-- Opening Marker --

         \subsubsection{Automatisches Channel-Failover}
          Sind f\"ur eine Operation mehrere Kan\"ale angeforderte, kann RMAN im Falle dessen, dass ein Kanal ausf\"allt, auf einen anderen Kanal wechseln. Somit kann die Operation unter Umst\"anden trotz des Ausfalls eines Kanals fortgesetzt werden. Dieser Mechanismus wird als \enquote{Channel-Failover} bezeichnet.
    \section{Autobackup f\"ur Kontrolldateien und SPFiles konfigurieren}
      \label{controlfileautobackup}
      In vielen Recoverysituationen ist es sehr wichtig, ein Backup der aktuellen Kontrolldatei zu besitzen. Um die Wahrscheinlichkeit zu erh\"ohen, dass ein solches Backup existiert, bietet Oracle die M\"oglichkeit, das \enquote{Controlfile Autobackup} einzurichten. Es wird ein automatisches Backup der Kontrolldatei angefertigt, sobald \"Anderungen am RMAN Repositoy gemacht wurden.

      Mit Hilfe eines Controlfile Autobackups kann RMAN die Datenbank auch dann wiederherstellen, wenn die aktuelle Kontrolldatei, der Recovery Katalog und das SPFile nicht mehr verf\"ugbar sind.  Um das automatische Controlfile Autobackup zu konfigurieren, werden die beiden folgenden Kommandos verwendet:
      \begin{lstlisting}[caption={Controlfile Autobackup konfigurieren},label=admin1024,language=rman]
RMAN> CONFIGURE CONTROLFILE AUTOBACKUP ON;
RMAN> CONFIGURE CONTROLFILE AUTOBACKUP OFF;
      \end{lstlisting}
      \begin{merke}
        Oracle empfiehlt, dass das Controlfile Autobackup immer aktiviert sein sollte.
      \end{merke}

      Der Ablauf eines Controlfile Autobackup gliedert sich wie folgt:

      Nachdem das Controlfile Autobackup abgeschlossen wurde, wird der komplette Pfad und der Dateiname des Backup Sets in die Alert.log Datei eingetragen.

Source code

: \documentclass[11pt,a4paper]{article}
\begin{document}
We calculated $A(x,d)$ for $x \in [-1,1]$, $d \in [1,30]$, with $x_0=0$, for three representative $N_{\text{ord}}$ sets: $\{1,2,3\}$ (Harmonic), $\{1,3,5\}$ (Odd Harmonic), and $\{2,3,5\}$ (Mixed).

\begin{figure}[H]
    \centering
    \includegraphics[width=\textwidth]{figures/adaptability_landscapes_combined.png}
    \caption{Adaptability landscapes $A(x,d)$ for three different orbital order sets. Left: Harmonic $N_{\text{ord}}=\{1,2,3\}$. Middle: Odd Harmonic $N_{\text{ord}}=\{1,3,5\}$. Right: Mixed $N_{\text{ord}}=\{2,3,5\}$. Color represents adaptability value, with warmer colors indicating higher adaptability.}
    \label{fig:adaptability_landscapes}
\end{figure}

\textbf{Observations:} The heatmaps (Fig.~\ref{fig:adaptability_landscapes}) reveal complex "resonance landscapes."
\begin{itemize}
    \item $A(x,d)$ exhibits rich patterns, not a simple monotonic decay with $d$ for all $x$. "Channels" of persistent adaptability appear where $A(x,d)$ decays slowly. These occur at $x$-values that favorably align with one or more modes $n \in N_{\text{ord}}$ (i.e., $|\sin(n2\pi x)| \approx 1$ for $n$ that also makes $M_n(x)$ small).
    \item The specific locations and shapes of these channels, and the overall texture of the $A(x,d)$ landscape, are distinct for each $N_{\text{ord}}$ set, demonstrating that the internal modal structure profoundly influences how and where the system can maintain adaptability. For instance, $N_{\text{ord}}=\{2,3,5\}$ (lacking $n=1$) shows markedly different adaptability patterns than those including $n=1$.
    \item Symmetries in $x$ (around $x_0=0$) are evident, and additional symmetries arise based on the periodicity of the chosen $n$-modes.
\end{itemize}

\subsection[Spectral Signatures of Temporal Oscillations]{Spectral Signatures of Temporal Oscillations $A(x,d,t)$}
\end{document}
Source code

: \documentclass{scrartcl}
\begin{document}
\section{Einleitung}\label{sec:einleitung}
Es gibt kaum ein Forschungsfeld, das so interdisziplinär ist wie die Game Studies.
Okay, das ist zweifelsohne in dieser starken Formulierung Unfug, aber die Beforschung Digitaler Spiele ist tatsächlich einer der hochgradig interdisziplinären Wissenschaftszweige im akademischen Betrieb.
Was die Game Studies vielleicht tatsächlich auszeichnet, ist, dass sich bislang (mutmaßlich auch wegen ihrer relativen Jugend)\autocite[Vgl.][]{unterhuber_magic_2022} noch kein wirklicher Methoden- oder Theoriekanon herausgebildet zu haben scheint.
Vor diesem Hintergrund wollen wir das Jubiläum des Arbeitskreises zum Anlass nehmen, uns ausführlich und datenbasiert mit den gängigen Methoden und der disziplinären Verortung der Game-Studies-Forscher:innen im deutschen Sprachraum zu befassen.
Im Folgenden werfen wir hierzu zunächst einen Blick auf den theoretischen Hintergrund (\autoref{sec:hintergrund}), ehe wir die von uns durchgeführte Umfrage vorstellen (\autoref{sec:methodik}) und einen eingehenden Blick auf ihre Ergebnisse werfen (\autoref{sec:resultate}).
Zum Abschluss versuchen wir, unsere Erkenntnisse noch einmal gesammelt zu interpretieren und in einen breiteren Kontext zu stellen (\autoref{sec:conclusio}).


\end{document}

-- Closing Marker --
-- Opening Marker --

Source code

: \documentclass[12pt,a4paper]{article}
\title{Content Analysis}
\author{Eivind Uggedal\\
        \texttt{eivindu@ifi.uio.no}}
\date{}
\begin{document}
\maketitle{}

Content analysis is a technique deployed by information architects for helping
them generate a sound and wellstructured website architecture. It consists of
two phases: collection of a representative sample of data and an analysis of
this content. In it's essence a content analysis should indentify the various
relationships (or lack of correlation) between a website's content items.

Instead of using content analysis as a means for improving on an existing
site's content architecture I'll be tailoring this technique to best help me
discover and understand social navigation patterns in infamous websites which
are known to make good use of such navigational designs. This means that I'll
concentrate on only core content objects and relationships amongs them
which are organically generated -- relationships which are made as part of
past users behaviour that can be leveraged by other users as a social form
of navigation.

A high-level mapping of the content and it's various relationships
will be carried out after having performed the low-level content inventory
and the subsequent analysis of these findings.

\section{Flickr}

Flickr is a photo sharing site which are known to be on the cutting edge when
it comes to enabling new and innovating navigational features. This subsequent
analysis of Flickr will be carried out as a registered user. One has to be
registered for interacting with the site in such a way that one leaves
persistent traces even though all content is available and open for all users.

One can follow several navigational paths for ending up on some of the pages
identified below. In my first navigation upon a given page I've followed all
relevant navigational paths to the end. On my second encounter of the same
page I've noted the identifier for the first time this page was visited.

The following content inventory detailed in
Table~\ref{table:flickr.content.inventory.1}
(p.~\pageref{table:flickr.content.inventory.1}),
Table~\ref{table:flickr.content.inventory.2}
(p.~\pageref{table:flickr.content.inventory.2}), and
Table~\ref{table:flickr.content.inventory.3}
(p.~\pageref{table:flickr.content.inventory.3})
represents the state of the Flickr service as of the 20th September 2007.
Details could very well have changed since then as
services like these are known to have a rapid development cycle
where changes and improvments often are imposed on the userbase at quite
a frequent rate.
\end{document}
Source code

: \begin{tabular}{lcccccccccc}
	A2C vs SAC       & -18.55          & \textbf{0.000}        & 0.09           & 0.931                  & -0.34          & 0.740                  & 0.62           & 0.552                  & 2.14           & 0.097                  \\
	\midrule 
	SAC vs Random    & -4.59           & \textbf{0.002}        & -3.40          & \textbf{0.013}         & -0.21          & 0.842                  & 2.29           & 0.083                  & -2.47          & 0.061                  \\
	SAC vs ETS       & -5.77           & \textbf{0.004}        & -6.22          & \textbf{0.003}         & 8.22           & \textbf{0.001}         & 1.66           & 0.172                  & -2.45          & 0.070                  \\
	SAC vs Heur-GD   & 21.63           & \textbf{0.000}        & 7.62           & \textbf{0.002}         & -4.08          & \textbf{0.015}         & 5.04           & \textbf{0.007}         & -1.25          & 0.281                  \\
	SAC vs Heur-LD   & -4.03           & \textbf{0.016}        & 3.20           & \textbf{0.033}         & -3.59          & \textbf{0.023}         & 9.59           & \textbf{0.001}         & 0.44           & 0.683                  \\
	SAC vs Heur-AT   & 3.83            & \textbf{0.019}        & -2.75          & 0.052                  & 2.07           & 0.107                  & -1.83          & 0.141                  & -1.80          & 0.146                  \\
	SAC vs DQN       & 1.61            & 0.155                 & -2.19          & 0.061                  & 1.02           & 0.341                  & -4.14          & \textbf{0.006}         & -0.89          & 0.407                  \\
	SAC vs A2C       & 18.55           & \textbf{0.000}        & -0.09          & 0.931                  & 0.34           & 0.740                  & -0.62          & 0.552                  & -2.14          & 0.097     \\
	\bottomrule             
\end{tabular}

-- Closing Marker --

Task instructions: The lines above, starting at the one with "SAC vs Random" and ending at the one with "SAC vs Heur-LD", are the only ones to return, exactly as written.

Result:
	SAC vs Random    & -4.59           & \textbf{0.002}        & -3.40          & \textbf{0.013}         & -0.21          & 0.842                  & 2.29           & 0.083                  & -2.47          & 0.061                  \\
	SAC vs ETS       & -5.77           & \textbf{0.004}        & -6.22          & \textbf{0.003}         & 8.22           & \textbf{0.001}         & 1.66           & 0.172                  & -2.45          & 0.070                  \\
	SAC vs Heur-GD   & 21.63           & \textbf{0.000}        & 7.62           & \textbf{0.002}         & -4.08          & \textbf{0.015}         & 5.04           & \textbf{0.007}         & -1.25          & 0.281                  \\
	SAC vs Heur-LD   & -4.03           & \textbf{0.016}        & 3.20           & \textbf{0.033}         & -3.59          & \textbf{0.023}         & 9.59           & \textbf{0.001}         & 0.44           & 0.683                  \\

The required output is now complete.